*** THE DATA ***
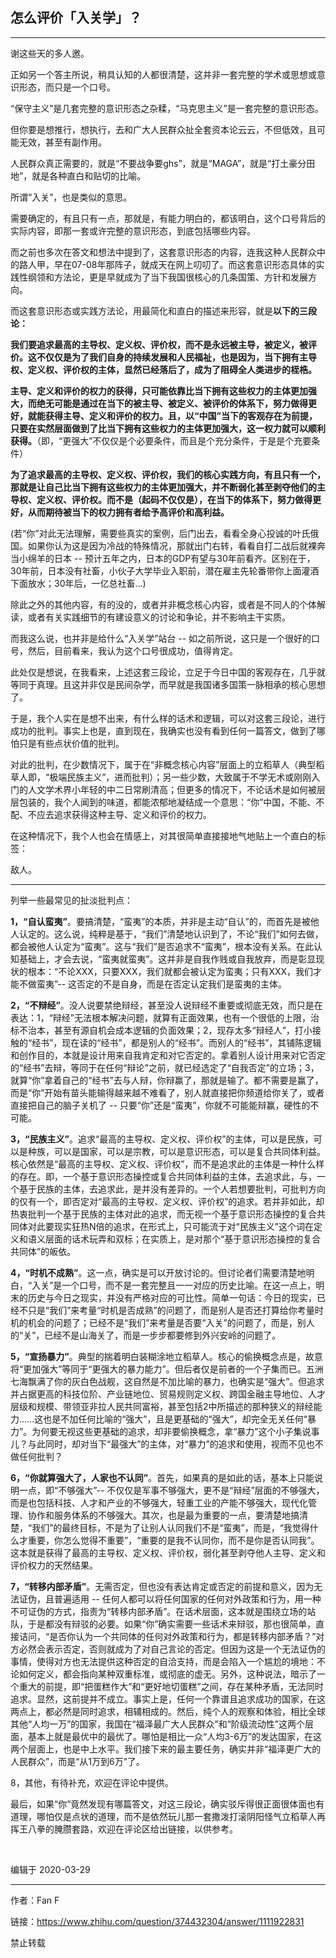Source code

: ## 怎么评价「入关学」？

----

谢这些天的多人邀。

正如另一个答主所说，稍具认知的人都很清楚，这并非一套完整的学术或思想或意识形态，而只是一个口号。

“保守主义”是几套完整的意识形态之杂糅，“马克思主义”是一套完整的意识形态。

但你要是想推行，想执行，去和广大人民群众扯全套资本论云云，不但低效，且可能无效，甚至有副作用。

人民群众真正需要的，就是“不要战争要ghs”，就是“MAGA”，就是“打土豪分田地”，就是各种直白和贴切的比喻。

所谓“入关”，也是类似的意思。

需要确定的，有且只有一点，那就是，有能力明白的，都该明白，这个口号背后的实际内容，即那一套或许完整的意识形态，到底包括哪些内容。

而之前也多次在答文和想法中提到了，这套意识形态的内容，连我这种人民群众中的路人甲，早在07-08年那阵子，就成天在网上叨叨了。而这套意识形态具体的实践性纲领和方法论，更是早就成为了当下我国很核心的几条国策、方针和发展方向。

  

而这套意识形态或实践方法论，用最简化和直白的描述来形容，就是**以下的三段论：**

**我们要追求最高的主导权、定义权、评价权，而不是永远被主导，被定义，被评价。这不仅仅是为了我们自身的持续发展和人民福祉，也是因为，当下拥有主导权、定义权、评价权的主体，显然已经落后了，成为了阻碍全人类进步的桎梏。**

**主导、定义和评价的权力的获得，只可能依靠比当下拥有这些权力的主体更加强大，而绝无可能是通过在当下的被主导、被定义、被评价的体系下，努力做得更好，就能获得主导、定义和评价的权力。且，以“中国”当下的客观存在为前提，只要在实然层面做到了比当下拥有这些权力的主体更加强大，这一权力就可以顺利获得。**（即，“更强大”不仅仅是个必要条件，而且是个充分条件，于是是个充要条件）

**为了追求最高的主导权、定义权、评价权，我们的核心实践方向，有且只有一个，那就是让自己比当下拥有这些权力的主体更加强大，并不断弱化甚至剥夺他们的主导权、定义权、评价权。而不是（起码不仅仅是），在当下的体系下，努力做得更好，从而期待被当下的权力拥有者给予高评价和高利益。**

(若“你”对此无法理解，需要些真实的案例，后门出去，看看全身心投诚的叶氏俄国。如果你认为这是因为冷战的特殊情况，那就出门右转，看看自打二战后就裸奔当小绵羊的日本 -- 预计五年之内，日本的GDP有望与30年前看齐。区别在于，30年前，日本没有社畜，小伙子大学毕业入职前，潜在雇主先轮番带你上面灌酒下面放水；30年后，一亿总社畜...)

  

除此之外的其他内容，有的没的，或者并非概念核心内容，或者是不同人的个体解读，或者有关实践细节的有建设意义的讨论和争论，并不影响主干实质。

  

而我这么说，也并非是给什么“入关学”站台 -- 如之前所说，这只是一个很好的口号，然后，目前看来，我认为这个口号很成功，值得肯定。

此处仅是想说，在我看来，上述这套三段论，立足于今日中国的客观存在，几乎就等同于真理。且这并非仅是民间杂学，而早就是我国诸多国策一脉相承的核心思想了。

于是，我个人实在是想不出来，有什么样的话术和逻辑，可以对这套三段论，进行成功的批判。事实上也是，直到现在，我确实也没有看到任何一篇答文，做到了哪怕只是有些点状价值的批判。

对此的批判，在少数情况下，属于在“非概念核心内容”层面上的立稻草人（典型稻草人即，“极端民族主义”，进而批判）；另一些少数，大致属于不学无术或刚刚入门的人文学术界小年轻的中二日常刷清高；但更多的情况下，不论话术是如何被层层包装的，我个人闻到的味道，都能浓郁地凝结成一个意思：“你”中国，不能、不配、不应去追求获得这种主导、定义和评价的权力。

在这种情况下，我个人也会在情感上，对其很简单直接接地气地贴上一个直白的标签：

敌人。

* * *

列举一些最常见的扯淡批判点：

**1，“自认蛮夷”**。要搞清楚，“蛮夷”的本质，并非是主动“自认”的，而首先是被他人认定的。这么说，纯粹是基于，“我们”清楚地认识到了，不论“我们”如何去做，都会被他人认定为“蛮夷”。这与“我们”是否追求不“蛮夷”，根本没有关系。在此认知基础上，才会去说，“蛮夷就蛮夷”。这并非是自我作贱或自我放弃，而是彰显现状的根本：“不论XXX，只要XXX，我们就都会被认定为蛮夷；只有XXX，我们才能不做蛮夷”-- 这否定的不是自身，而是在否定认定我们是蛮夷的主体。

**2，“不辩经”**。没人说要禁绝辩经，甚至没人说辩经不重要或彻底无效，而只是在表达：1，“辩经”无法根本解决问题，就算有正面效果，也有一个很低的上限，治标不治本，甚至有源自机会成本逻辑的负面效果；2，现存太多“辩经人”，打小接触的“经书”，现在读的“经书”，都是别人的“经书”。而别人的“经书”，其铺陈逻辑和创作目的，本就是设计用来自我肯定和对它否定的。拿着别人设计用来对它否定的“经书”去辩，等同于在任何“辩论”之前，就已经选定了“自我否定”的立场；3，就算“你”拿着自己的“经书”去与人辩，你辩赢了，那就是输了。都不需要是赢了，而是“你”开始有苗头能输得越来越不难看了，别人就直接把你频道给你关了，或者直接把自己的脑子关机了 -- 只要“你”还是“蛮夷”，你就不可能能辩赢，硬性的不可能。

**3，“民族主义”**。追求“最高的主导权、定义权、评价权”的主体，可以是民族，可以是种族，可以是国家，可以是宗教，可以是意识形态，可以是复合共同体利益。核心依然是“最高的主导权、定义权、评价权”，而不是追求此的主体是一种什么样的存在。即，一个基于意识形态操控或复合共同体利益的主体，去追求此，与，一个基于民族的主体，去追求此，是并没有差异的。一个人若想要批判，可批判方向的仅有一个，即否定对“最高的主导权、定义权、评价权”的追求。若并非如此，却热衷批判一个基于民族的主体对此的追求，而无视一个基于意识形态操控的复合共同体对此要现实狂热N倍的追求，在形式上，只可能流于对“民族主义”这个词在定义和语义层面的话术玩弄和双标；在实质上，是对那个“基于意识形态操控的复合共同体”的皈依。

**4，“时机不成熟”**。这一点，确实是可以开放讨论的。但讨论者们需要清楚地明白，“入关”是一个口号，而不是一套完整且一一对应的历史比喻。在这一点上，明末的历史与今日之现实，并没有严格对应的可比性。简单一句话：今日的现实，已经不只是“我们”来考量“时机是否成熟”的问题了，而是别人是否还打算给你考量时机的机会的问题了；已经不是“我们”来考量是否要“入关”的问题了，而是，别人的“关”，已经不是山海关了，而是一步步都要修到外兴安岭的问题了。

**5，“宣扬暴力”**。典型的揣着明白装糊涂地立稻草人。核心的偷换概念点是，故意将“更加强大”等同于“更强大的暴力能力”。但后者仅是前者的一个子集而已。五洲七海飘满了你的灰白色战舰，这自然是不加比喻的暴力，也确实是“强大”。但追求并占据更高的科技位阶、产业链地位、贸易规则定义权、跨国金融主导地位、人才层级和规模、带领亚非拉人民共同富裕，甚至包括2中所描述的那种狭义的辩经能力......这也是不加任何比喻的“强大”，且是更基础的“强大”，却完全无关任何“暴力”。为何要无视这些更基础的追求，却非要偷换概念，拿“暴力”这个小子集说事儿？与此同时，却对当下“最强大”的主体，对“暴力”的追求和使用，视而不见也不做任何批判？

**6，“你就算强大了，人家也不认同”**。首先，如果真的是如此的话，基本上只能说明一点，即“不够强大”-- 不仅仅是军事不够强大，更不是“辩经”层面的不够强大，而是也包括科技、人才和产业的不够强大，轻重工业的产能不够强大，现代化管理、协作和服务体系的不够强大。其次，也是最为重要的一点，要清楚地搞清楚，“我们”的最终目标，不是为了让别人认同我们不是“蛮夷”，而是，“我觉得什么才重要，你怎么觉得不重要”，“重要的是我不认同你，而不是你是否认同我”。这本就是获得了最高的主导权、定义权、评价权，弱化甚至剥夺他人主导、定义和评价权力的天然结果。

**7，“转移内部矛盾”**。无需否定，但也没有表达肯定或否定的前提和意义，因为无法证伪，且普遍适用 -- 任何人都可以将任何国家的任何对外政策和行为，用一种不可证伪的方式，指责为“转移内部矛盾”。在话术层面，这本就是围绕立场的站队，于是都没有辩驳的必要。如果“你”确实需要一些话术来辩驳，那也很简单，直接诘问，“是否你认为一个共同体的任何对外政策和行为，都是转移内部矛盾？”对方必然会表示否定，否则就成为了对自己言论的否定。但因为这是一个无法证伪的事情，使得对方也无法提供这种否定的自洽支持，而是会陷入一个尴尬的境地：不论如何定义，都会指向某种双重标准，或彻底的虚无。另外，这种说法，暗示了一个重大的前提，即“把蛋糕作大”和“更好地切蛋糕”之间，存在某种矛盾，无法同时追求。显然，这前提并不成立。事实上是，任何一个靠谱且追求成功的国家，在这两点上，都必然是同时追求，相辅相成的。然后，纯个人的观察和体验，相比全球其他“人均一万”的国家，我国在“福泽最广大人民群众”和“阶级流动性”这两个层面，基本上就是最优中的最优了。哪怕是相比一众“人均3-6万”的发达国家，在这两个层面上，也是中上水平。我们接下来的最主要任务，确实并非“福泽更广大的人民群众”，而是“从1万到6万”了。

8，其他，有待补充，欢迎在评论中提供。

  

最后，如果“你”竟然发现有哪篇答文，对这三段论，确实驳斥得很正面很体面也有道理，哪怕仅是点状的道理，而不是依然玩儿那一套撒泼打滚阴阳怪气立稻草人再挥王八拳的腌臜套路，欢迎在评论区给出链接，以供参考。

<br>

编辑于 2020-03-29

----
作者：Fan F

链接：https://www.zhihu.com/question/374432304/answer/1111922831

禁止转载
***
**WHAT IS BEING ASKED:** Pick out every line above that holds the word "努力做得更好" and copy it.

**OUTPUT:**
**主导、定义和评价的权力的获得，只可能依靠比当下拥有这些权力的主体更加强大，而绝无可能是通过在当下的被主导、被定义、被评价的体系下，努力做得更好，就能获得主导、定义和评价的权力。且，以“中国”当下的客观存在为前提，只要在实然层面做到了比当下拥有这些权力的主体更加强大，这一权力就可以顺利获得。**（即，“更强大”不仅仅是个必要条件，而且是个充分条件，于是是个充要条件）
**为了追求最高的主导权、定义权、评价权，我们的核心实践方向，有且只有一个，那就是让自己比当下拥有这些权力的主体更加强大，并不断弱化甚至剥夺他们的主导权、定义权、评价权。而不是（起码不仅仅是），在当下的体系下，努力做得更好，从而期待被当下的权力拥有者给予高评价和高利益。**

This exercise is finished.